The controls are similar to the old sim, and it will open the old waveform stimulus files, but it's kind of awkward and slow to use.  When I was still gainfully employed the Altera rep told me almost no one used it, so there it went.

Not to make too much of this, but simulators have been dogging me to no end for what seems like forever.  The industry standard is ModelSim which is a hodgepodge of scripts, text interfaces, libraries and whatnot, and costs through the roof - I hate it.  The Quartus simulator has kept me afloat and relatively content up to now.  Po me, po me another drink.  Simulation is incredibly interesting and fun for me because I get to see my code actually working, and when I see it (inevitably) malfunction I often get a deeper insight into the code and the application.  I suspect the reason a lot of HDL coders don't like the sim phase is because of the funkiness of ModelSim.

[EDIT] I just tried to fire up my old v9 Quartus to get some work done and the webpack version 12.1 I downloaded and installed yesterday broke it!  I see that v9.1SP2 supports Cyclone 4 and has the old simulator, gonna spend another day downloading and installing that.  Due to SW churn (OSes & applications) I live in constant fear that the design chain I've become accustomed to and efficient with will break entirely.

Posted: 3/4/2013 7:54:16 PM
FredM

From: Eastleigh, Hampshire, U.K. ................................... Fred Mundell. ................................... Electronics Engineer. (Primarily Analogue) .. CV Synths 1974-1980 .. Theremin developer 2007 to present .. soon to be Developing / Trading as WaveCrafter.com . ...................................

Joined: 12/7/2007

Hi Dewster,

Yeah - I share that fear regarding the design chain going wrong!

One thing I have a problem with is probably due to my way of thinking - It would be real nice to have a small MCU inside the FPGA to manage simple tasks (like the UI) - I am fine if I can keep function blocks seperated along lines of analogue, logic, and MCU .. and sometimes mix these a bit .. But I dont see any MCU per-se.. Is there any standard MCU blocks (with ascociated ASM or C assembler / compiler / linker) one can just "drop in" to a FPGA as a "library" component?

I know you develop your own MCU - but this is way beyond my present requirements.. and digging up my PDP4 or PDP 8 schematics from the loft and trying to put these into the FPGA using schematic entry is not a task I would enjoy! ;-)

Fred.

Added ->

tis ok - Ive just done some searching on this topic.. Looks like theres no easy "standard" MCU "drop in".. And that Altera has a big FPGA with meaty MCU for those who want it - but at a price!
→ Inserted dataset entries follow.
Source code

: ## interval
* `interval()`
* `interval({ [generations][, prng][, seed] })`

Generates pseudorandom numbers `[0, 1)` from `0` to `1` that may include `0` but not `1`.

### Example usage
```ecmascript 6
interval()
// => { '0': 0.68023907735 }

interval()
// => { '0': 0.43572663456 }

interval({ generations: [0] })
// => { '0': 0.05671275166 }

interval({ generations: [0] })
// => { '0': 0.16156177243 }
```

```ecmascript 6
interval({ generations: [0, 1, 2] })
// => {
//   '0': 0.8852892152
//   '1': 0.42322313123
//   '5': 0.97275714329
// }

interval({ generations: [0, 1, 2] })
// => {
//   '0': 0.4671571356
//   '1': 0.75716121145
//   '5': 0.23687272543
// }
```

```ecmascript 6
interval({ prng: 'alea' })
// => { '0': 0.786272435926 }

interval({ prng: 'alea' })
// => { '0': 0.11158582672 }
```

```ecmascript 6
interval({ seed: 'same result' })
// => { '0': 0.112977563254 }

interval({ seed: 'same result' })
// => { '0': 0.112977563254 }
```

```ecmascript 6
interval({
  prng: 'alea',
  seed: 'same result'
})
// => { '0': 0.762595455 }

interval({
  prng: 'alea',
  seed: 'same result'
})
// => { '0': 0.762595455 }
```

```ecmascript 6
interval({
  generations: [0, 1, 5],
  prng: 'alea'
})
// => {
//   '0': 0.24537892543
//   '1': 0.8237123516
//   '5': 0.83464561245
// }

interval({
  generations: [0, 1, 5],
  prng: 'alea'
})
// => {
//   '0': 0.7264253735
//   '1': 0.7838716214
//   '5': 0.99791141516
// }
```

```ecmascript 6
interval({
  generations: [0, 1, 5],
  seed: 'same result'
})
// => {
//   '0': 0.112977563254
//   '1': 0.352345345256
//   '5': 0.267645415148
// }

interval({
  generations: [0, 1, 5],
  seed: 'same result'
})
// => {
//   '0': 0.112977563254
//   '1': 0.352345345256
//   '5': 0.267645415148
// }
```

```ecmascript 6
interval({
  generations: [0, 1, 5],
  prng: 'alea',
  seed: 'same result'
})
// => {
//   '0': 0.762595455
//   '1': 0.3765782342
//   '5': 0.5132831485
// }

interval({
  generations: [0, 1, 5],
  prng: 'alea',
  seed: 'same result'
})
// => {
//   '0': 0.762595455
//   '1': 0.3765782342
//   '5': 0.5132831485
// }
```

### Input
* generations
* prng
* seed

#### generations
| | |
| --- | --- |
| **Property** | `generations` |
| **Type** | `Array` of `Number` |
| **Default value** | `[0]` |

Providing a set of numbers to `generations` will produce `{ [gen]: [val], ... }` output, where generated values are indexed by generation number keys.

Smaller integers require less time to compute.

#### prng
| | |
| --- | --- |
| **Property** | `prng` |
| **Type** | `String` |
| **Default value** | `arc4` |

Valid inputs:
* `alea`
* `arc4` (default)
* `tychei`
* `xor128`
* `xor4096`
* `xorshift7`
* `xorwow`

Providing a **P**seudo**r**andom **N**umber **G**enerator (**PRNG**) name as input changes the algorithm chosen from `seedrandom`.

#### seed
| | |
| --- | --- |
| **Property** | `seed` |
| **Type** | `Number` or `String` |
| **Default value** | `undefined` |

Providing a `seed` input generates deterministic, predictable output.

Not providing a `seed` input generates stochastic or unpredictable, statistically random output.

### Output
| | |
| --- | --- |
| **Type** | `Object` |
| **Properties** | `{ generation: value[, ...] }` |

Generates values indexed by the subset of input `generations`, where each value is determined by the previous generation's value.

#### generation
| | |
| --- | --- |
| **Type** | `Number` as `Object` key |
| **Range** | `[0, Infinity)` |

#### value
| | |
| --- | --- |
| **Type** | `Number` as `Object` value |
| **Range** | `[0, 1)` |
I just want the smallest cheapest FPGA / CPLD I can get - That £11 Altera board looks great.. Its really now about deciding whether to go with this and a small DIL MCU, or to design my board to take a big SMD PSoC 3 or 5 .. The latter will certainly be more costly and difficult (I need to get SMD mounted by someone else, which at the PT stage is a pain) but will give me all the glue logic I need and more MCU power than I need and analogue, A/D D/A etc if I need them.. And IO can run at 5V which makes my life a lot easier...

 

Posted: 3/5/2013 2:51:11 PM
dewster

From: Northern NJ, USA

Joined: 2/17/2012

"Is there any standard MCU blocks (with ascociated ASM or C assembler / compiler / linker) one can just "drop in" to a FPGA as a "library" component?"  - FredM

Over at opencores.org there are hundreds of processor cores for the taking - they are free so YMMV in terms of quality and usability.  Altera's Nios economy version is free and small, but it's probably a black box kind of thing (can't open the hood on the guts).  Xilinx has the MicroBlaze which is probably similar, and they also have the PicoBlaze which is an 8 bit overgrown state machine - I've read of people using it to implement MIDI functionality (the design paper is interesting and quite tractable).  Lattice has the Mico32 and Mico8 which I believe are semi-open designs.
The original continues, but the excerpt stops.